Top of Data records
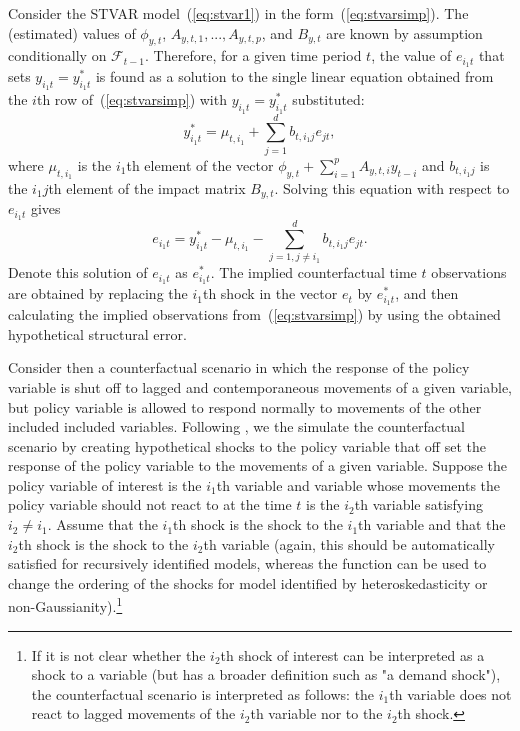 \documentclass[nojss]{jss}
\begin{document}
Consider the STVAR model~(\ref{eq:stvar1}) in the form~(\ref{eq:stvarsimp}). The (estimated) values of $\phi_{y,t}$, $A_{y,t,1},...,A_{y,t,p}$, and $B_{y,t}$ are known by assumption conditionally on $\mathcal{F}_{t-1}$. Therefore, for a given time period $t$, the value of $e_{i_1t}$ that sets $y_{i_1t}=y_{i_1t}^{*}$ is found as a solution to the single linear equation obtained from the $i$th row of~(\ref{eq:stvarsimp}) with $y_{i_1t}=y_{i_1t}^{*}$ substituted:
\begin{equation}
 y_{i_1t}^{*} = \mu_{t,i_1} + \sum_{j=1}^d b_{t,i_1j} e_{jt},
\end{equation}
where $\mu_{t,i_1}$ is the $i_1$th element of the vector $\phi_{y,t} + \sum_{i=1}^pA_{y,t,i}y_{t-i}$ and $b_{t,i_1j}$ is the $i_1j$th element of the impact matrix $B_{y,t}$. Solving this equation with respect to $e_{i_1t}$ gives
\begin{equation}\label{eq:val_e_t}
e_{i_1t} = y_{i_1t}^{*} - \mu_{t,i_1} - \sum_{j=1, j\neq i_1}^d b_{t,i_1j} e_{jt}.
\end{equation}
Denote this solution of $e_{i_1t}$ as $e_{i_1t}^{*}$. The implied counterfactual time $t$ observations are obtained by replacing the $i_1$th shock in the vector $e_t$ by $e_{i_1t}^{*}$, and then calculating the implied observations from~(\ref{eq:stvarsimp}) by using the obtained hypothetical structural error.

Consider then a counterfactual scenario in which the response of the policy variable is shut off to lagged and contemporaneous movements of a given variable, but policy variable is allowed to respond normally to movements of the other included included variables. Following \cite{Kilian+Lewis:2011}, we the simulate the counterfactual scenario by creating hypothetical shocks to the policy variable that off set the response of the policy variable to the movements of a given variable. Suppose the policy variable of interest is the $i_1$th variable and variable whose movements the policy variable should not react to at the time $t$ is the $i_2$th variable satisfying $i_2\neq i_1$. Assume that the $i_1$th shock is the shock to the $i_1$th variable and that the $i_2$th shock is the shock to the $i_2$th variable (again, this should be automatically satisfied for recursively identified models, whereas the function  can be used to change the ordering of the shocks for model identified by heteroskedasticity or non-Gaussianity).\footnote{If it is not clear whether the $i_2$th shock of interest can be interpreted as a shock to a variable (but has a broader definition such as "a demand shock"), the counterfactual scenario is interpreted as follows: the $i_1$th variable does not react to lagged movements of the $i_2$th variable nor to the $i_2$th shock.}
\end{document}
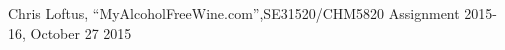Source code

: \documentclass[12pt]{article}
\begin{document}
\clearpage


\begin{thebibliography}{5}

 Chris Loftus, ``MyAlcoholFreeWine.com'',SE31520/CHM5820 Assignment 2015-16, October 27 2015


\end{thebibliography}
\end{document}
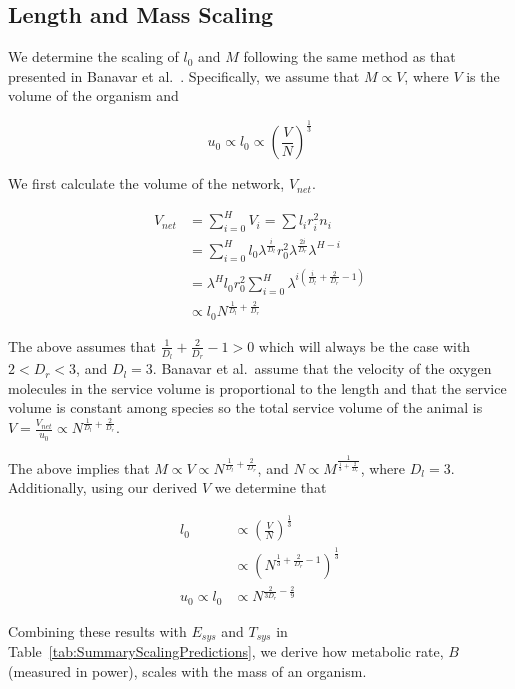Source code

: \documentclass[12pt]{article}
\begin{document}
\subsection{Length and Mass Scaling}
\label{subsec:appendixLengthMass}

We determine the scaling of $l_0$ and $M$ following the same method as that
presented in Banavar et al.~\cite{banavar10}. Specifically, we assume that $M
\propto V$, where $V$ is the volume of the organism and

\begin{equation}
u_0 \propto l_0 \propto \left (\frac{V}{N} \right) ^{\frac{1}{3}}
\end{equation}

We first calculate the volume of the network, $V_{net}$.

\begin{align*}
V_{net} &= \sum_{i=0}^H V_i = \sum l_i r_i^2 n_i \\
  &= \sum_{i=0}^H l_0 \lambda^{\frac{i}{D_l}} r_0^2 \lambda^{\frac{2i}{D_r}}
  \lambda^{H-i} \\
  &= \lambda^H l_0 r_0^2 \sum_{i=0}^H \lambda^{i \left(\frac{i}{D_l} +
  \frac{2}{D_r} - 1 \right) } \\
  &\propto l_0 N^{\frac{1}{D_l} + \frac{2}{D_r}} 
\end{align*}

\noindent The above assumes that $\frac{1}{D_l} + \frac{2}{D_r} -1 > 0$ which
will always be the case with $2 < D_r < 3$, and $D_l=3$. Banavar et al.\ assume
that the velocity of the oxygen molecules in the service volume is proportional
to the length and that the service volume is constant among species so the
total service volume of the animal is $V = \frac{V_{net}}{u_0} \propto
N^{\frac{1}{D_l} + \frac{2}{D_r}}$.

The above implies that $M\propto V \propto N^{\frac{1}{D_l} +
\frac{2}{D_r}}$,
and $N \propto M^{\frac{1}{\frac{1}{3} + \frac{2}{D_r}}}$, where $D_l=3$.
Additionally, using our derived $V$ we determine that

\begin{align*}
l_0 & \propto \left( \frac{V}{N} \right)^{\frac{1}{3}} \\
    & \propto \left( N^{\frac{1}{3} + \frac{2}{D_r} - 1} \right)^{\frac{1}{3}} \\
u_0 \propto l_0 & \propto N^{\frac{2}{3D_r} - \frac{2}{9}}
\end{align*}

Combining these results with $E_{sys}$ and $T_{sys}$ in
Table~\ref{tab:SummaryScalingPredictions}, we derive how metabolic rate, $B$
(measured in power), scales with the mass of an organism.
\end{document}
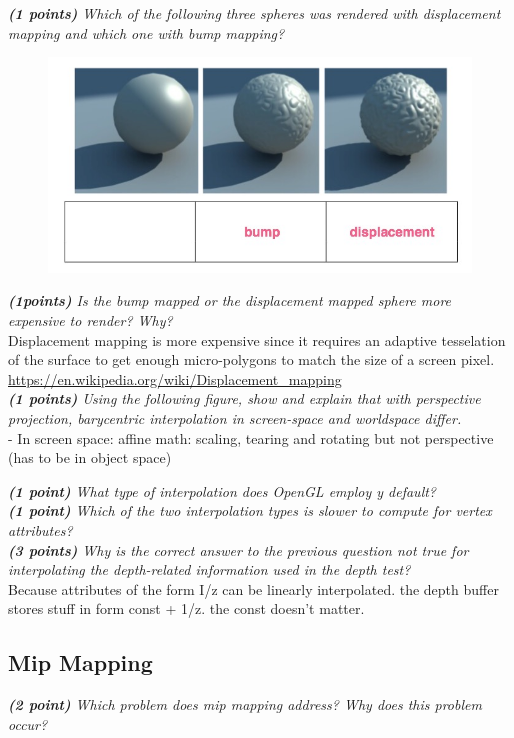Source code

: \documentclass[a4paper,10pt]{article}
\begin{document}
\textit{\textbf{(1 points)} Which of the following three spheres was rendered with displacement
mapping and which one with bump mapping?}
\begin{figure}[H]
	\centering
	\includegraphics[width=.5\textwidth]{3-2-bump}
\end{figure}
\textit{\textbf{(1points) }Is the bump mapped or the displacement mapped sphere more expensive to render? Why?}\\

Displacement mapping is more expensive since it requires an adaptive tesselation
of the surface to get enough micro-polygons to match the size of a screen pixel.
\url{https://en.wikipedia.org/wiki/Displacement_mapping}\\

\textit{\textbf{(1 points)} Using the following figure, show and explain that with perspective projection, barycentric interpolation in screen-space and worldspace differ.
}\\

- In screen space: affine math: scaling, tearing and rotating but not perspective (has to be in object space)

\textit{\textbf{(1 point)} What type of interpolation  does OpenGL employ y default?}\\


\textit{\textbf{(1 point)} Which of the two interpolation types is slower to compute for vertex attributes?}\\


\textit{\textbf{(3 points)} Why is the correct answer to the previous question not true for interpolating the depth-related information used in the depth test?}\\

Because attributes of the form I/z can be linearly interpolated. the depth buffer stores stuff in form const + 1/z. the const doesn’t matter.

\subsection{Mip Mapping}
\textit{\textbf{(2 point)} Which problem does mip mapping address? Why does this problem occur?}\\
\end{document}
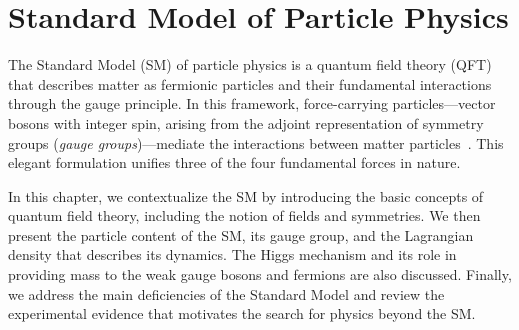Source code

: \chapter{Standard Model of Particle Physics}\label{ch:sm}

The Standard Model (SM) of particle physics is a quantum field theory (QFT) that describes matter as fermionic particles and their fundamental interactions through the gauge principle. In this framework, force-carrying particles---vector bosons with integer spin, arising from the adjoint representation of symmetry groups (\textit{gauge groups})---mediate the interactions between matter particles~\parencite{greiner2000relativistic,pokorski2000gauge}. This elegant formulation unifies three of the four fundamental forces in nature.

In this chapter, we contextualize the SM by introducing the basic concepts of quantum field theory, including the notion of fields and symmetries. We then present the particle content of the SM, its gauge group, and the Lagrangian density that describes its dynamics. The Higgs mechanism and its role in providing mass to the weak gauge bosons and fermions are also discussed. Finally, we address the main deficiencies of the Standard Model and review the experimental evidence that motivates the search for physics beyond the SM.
Bottom of Data records
• Task to complete: Reproduce each line of the records in which "determine" appears.

• Response area:
We determine the scaling of $l_0$ and $M$ following the same method as that
Additionally, using our derived $V$ we determine that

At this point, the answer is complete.